BEGIN RECORDS

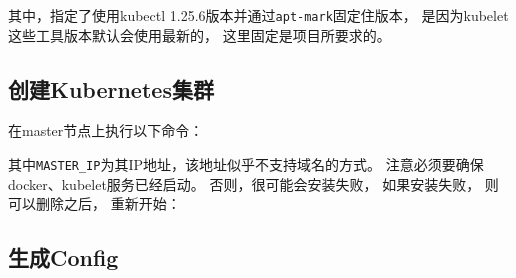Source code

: \documentclass[12pt]{article}
\begin{document}
其中，指定了使用kubectl 1.25.6版本并通过\texttt{apt-mark}固定住版本， 是因为kubelet这些工具版本默认会使用最新的， 这里固定是项目所要求的。

\subsection{创建Kubernetes集群}\label{ux521bux5efakubernetesux96c6ux7fa4}

在master节点上执行以下命令：

\begin{Shaded}
\begin{Highlighting}[]

\OperatorTok{=}
\OperatorTok{=}\VariableTok{$(} \VariableTok{)}
\OperatorTok{=}
\OperatorTok{=}

\DataTypeTok{\textbackslash{}}
  \OperatorTok{=}\DataTypeTok{\textbackslash{}}
  \OperatorTok{=} \DataTypeTok{\textbackslash{}}
    \DataTypeTok{\textbackslash{}}
    \DataTypeTok{\textbackslash{}}
   
\end{Highlighting}
\end{Shaded}

其中\texttt{MASTER\_IP}为其IP地址，该地址似乎不支持域名的方式。 注意必须要确保docker、kubelet服务已经启动。 否则，很可能会安装失败， 如果安装失败， 则可以删除之后， 重新开始：

\begin{Shaded}
\begin{Highlighting}[]
\end{Highlighting}
\end{Shaded}

\subsection{生成Config}\label{ux751fux6210config}
\end{document}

END RECORDS

_TRY IT_. Could you copy every line from the records that has "DataTypeTok" in it?

_ANSWER SPACE_.
\DataTypeTok{\textbackslash{}}
  \OperatorTok{=}\DataTypeTok{\textbackslash{}}
  \OperatorTok{=} \DataTypeTok{\textbackslash{}}
    \DataTypeTok{\textbackslash{}}
    \DataTypeTok{\textbackslash{}}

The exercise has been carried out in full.